*DIRECTIONS*
Copy out all the lines in the records that include the word "specification".
INFORMATION SHOWN START
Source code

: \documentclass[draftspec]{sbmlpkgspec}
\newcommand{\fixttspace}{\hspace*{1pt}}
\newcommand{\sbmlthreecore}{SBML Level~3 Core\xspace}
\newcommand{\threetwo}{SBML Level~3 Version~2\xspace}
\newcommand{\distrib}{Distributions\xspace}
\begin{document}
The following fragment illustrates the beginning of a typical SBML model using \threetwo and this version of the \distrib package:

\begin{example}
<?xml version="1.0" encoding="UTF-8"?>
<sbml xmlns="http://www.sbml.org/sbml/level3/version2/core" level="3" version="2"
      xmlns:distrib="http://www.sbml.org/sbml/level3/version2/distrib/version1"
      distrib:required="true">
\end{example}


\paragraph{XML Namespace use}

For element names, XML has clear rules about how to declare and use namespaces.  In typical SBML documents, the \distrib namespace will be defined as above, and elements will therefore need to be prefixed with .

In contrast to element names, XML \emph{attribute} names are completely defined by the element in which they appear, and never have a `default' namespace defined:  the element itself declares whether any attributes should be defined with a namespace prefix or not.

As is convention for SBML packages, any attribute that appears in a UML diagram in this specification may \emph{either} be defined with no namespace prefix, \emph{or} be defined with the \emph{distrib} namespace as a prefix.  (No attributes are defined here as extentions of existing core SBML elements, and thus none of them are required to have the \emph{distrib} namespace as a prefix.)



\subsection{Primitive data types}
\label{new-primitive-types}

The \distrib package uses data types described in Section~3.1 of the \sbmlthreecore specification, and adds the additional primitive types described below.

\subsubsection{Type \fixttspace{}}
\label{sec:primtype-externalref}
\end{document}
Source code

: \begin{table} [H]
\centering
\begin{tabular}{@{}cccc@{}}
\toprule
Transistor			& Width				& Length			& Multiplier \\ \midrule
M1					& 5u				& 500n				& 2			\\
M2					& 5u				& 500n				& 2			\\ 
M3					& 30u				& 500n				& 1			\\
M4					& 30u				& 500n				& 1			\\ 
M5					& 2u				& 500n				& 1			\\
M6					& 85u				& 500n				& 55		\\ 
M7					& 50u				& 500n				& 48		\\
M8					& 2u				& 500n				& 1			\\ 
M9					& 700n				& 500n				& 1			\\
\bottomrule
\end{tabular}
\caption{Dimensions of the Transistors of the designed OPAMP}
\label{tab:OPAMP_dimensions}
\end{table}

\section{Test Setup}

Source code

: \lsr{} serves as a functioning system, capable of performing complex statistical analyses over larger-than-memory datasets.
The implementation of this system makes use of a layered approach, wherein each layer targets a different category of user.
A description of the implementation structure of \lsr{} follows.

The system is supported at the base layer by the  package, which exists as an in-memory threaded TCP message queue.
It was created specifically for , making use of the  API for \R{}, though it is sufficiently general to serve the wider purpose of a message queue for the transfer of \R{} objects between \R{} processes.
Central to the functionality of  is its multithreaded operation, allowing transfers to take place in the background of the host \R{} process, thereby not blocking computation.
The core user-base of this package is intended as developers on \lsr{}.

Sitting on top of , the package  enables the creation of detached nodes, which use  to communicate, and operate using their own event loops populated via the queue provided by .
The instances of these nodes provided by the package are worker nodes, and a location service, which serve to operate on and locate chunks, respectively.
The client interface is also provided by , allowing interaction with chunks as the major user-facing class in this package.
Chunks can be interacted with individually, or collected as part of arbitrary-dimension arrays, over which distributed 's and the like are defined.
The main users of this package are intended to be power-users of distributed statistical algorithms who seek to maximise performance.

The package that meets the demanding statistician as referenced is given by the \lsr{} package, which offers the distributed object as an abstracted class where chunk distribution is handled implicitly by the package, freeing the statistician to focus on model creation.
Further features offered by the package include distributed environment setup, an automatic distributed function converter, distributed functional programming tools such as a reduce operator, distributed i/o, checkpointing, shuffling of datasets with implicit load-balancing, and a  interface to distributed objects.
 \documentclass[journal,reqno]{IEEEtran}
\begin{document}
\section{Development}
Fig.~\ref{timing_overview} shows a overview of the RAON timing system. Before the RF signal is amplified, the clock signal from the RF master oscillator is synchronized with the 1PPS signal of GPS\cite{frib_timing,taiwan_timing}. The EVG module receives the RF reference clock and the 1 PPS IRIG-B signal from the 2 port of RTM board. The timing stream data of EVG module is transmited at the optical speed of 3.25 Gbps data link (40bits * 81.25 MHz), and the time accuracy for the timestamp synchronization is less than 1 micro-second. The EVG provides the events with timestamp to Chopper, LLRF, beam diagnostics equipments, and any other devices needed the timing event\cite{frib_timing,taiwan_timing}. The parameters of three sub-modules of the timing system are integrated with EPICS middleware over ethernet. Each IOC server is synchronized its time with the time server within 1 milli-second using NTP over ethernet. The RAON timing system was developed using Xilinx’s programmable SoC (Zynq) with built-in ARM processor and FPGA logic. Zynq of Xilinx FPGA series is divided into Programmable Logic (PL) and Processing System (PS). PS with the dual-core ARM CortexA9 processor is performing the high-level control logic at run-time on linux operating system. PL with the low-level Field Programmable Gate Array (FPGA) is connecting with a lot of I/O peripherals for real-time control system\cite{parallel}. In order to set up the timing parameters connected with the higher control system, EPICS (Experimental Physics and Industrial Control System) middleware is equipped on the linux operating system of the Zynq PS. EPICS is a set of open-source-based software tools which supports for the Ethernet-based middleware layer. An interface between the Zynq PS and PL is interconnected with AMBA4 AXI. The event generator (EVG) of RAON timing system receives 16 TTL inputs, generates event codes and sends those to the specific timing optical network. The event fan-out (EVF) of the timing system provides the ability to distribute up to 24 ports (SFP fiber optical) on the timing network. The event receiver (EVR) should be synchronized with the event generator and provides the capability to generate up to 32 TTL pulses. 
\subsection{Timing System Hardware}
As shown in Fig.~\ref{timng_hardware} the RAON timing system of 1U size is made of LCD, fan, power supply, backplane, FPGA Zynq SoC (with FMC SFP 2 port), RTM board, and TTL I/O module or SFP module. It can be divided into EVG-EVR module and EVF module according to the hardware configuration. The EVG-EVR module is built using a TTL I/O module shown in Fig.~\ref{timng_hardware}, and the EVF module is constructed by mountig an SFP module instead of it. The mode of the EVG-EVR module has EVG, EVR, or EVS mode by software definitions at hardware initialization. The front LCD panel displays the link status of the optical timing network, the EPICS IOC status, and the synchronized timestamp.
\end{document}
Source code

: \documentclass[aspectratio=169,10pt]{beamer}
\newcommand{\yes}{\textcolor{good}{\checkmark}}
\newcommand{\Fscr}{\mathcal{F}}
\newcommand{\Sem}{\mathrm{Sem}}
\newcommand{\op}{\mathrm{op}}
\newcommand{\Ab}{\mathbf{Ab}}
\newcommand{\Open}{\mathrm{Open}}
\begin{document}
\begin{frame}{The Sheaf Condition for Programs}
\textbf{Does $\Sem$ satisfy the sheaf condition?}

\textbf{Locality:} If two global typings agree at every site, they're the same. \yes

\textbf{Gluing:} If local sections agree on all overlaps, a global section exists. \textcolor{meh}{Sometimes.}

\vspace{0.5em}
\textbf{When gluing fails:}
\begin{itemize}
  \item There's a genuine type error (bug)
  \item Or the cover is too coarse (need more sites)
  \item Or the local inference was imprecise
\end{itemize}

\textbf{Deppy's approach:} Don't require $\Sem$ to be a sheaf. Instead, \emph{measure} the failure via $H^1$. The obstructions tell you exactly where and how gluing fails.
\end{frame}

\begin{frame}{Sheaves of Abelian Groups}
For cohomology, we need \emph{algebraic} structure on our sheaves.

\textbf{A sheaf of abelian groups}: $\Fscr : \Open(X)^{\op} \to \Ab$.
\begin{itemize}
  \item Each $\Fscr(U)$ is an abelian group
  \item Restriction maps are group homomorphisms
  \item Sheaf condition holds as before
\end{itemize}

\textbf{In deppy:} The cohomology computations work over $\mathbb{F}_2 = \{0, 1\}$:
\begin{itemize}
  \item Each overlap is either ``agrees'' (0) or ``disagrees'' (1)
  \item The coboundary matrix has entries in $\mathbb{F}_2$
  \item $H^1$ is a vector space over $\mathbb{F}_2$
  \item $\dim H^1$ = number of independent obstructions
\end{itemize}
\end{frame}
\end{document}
INFORMATION SHOWN END
*REPLY TO THE EXERCISE*
As is convention for SBML packages, any attribute that appears in a UML diagram in this specification may \emph{either} be defined with no namespace prefix, \emph{or} be defined with the \emph{distrib} namespace as a prefix.  (No attributes are defined here as extentions of existing core SBML elements, and thus none of them are required to have the \emph{distrib} namespace as a prefix.)
The \distrib package uses data types described in Section~3.1 of the \sbmlthreecore specification, and adds the additional primitive types described below.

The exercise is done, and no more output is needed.